2. Convention 2: This convention is adopted in this review article, and is generally more prevalent in the literature.

In the following sections, we will carefully examine both conventions and demonstrate how they are related to each other.

Convention 1

This convention defines the Fourier transform as:

\[φ_{I,𝐤}(𝐫) = \frac{1}{\sqrt{N}} \sum_𝐭 e^{i𝐤·(𝐭+𝐪_α)} ψ_I(𝐫-𝐭),\]

which yields the inverse Fourier transform:

\[ψ_I(𝐫-𝐭) = \frac{1}{\sqrt{N}} \sum_𝐤 e^{-i𝐤·(𝐭+𝐪_α)} φ_{I,𝐤}(𝐫)\]

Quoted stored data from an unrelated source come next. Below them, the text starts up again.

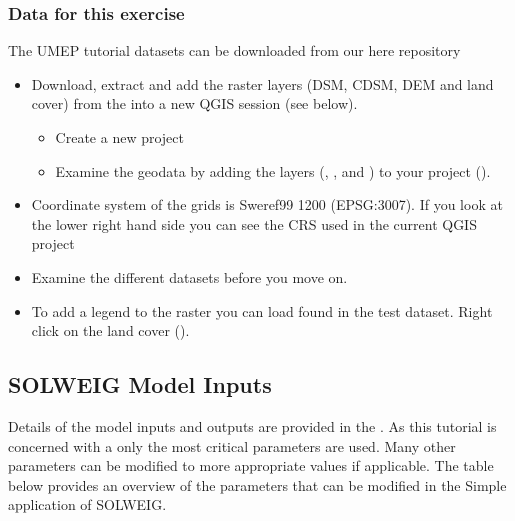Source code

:\documentclass[letterpaper,10pt,english]{sphinxmanual}
\begin{document}
\subsubsection{Data for this exercise}
\label{\detokenize{Tutorials/IntroductionToSolweig:data-for-this-exercise}}
The UMEP tutorial datasets can be downloaded from our here repository
\begin{itemize}
\item {} 
Download, extract and add the raster layers (DSM, CDSM, DEM and land
cover) from the  into a new QGIS session (see
below).
\begin{itemize}
\item {} 
Create a new project

\item {} 
Examine the geodata by adding the layers (,
,  and ) to your project ().

\end{itemize}

\item {} 
Coordinate system of the grids is Sweref99 1200 (EPSG:3007). If you
look at the lower right hand side you can see the CRS used in the
current QGIS project

\item {} 
Examine the different datasets before you move on.

\item {} 
To add a legend to the  raster you can load
 found in the test dataset. Right click on the
land cover ().

\end{itemize}


\subsection{SOLWEIG Model Inputs}
\label{\detokenize{Tutorials/IntroductionToSolweig:solweig-model-inputs}}
Details of the model inputs and outputs are provided in the {\hyperref[\detokenize{OtherManuals/SOLWEIG:solweigmanual}]{}}. As this tutorial is
concerned with a  only the most critical
parameters are used. Many other parameters can be modified to more
appropriate values if applicable. The table below provides an overview
of the parameters that can be modified in the Simple application of
SOLWEIG.
\end{document}

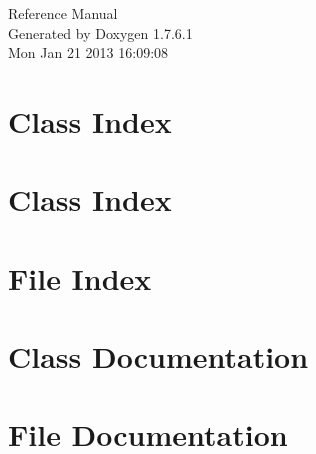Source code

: \documentclass[a4paper]{book}
\begin{document}
\hypersetup{pageanchor=false,citecolor=blue}
\begin{titlepage}
\vspace*{7cm}
\begin{center}
{\Large \-Reference \-Manual}\\
\vspace*{1cm}
{\large \-Generated by Doxygen 1.7.6.1}\\
\vspace*{0.5cm}
{\small Mon Jan 21 2013 16:09:08}\\
\end{center}
\end{titlepage}
\clearemptydoublepage
{}
\tableofcontents
\clearemptydoublepage
{}
\hypersetup{pageanchor=true,citecolor=blue}
\chapter{\-Class \-Index}

\chapter{\-Class \-Index}

\chapter{\-File \-Index}

\chapter{\-Class \-Documentation}

















\chapter{\-File \-Documentation}


















\printindex
\end{document}
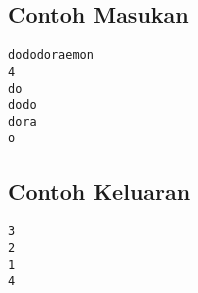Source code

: \documentclass{article}
\begin{document}
\begin{multicols}{2}
\subsection*{Contoh Masukan}
\begin{lstlisting}
dododoraemon
4
do
dodo
dora
o

\end{lstlisting}
\columnbreak
\subsection*{Contoh Keluaran}
\begin{lstlisting}
3
2
1
4

\end{lstlisting}
\vfill
\null
\end{multicols}
\end{document}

In our framework, we are also interested in the quantization of these functions in order to construct the tight-binding Hamiltonian. We can express the same relations in the second-quantized notation as:

\[\ket{φ_{I,𝐤}} = \frac{1}{\sqrt{N}} \sum_𝐭 e^{i𝐤·(𝐭+𝐪_α)} \ket{ψ_{I,𝐭}},\]

and:

\[\ket{ψ_{I,𝐭}} = \frac{1}{\sqrt{N}} \sum_𝐤 e^{-i𝐤·(𝐭+𝐪_α)} \ket{φ_{I,𝐤}}\]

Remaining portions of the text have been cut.